Meu Deus, como o tempo passara, desde que eu conhecera Sofia, Nathan e Leslie Lapidus! A tragédia
doméstica que eu tanto me esforçara por trazer a lume, na pensão de Yetta Zimmerman, havia muito
fora publicada (conquistando aplausos muito acima das minhas esperanças juvenis). Escrevera outras
obras de ficção e algumas peças, pouco entusiásticas e não-comprometidas, do jornalismo, tão em
moda nos anos sessenta.
Não obstante, o meu coração ainda estava todo voltado para a arte do romance -
apregoadamente moribundo, ou mesmo, livre-nos Deus, mortinho da silva - e eu tive o prazer, nesse
ano de 1967, de poder refutar a sua morte (pelo menos, para minha satisfação pessoal), editando um
livro que, além de preencher minhas exigências estéticas e filosóficas como romancista, teve centenas
de milhares de leitores - nem todos eles, conforme vim a saber mais tarde, tão satisfeitos quanto eu.
Mas essa é uma outra história e, se me derem licença, simplificarei as coisas dizendo que esse ano foi
de modo geral, muito compensador para mim.

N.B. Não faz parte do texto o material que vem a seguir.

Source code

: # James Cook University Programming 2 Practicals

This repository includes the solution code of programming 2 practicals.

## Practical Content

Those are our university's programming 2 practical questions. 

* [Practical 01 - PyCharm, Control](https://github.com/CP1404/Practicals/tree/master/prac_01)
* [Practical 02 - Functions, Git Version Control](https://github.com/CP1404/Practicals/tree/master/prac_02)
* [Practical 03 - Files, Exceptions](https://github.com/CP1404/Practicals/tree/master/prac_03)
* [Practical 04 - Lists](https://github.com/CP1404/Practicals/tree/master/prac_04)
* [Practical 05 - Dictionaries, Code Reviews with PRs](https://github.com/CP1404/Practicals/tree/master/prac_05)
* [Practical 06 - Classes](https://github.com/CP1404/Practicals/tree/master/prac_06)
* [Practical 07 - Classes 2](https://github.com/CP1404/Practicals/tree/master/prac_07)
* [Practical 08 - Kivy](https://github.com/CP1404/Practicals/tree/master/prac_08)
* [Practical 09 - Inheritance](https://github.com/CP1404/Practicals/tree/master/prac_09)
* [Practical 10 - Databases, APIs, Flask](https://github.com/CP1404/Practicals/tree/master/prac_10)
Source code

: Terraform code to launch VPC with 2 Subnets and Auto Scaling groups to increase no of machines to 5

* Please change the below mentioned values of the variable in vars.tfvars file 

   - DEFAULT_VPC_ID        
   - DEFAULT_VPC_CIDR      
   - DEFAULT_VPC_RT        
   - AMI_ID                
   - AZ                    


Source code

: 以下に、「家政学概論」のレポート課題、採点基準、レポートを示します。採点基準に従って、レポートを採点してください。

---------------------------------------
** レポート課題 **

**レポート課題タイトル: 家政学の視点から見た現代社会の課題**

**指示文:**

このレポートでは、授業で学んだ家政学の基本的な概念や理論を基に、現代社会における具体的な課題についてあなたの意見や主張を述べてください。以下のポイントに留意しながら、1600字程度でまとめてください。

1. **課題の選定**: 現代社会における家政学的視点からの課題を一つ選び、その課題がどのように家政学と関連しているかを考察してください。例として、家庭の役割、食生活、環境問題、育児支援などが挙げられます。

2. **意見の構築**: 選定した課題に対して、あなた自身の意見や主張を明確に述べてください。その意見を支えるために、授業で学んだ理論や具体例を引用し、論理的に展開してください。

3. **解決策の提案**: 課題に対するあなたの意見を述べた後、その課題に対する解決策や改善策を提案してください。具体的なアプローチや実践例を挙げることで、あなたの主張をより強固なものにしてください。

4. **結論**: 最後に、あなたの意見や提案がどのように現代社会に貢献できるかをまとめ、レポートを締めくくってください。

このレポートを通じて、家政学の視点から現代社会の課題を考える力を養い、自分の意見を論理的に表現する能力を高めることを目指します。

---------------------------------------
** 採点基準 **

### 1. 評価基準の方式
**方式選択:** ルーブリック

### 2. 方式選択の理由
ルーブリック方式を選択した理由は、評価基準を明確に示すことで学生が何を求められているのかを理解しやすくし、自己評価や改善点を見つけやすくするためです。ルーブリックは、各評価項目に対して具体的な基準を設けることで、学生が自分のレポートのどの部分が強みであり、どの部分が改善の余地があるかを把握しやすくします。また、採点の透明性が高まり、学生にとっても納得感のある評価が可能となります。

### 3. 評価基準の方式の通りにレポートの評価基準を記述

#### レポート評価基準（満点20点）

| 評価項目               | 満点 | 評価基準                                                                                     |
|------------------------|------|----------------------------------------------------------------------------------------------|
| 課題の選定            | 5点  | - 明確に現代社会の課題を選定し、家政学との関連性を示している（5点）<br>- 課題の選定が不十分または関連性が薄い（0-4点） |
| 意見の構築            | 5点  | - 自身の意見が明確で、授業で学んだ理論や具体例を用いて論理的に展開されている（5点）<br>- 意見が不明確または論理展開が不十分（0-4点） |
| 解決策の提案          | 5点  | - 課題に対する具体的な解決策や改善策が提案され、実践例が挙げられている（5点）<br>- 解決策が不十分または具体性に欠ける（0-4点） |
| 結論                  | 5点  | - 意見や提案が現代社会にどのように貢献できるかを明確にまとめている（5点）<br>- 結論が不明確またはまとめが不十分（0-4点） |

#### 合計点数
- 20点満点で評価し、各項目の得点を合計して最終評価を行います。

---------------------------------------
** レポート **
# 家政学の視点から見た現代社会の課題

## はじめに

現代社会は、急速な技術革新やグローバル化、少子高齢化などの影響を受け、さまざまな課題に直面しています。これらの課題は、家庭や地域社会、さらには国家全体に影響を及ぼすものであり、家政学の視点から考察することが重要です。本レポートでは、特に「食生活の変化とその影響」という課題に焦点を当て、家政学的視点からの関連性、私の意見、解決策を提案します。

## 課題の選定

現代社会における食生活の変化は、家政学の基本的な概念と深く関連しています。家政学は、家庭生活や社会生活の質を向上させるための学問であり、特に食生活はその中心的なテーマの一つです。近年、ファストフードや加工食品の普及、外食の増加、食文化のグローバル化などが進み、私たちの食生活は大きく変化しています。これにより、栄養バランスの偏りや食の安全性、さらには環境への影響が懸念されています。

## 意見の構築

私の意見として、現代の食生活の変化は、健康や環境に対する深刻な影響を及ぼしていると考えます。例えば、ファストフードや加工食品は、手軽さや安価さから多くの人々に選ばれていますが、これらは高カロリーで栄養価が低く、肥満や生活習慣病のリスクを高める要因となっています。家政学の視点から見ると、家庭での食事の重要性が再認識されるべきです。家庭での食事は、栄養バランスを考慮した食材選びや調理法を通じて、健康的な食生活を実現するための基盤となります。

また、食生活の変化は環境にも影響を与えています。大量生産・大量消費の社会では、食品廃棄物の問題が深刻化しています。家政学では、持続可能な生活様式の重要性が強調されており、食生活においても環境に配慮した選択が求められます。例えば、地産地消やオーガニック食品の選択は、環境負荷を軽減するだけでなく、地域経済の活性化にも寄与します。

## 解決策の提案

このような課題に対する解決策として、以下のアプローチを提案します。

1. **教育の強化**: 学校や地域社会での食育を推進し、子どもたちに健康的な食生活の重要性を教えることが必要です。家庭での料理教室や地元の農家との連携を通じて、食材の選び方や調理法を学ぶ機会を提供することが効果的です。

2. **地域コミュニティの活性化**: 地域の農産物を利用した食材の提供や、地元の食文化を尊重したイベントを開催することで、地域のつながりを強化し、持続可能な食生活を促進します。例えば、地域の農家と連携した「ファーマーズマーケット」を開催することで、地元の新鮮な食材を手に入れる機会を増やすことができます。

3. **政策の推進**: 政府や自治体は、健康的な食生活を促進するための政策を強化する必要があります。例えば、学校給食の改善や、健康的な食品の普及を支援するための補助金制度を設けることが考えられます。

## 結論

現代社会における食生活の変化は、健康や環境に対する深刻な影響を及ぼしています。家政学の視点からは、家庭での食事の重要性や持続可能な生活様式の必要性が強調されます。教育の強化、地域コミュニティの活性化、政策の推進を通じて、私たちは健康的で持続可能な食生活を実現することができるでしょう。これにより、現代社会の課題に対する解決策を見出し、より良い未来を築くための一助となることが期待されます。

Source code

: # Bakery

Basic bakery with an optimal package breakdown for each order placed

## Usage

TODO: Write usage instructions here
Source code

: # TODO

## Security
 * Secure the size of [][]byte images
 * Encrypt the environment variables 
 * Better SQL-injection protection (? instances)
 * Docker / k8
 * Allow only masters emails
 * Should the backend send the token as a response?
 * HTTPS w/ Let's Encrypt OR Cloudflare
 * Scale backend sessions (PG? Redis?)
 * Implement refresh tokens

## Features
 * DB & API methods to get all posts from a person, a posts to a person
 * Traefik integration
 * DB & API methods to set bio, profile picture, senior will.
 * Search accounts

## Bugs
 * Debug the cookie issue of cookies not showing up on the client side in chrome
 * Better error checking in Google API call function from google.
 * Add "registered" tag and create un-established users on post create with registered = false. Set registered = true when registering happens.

Este pequeno introito justifica-se pelo fato de - como tantas vezes acontece, após vários
anos passados a trabalhar duramente numa criação difícil - eu me ter visto a braços com uma espécie
de depressão, uma crise da vontade, que me fazia hesitar sobre o que fazer a seguir. Muitos escritores
passam por isso, após terminar uma obra ambiciosa. É como uma pequena morte, a gente sente
vontade de voltar para um útero bem úmido e se transformar num óvulo. Mas o dever chamava e, de
novo, como tantas vezes antes, pensei em Sofia. Durante vinte anos, Sofia e a vida dela - a vida
pregressa e o tempo que passáramos juntos - e Nathan e a vida dele, e os problemas de Sofia e todas
as circunstâncias que haviam levado aquela pobre e loura polaca à destruição, tinham-me afligido a
memória como um tique repetido e irradicável. A paisagem e as figuras vivas daquele verão, à
semelhança de uma foto amarelada, descoberta nas páginas negras e enrugadas de um velho álbum,
tinham ficado cada vez mais poeirentas e indistintas, à medida que o tempo me arrastava para a idade
madura. No entanto, a agonia daquele verão ainda clamava por uma explicação. Foi assim que, nos
últimos meses de 1967, comecei a pensar seriamente no triste destino de Sofia e Nathan. Sabia que,
mais cedo ou mais tarde, teria que lidar com ele, como fizera, tantos anos antes, e com tanto êxito,
com outra jovem que amara sem esperança - a malfadada Maria Hunt. Por várias razões, muitos anos
ainda se passariam antes que eu começasse a escrever a história de Sofia como ia fazendo até aqui.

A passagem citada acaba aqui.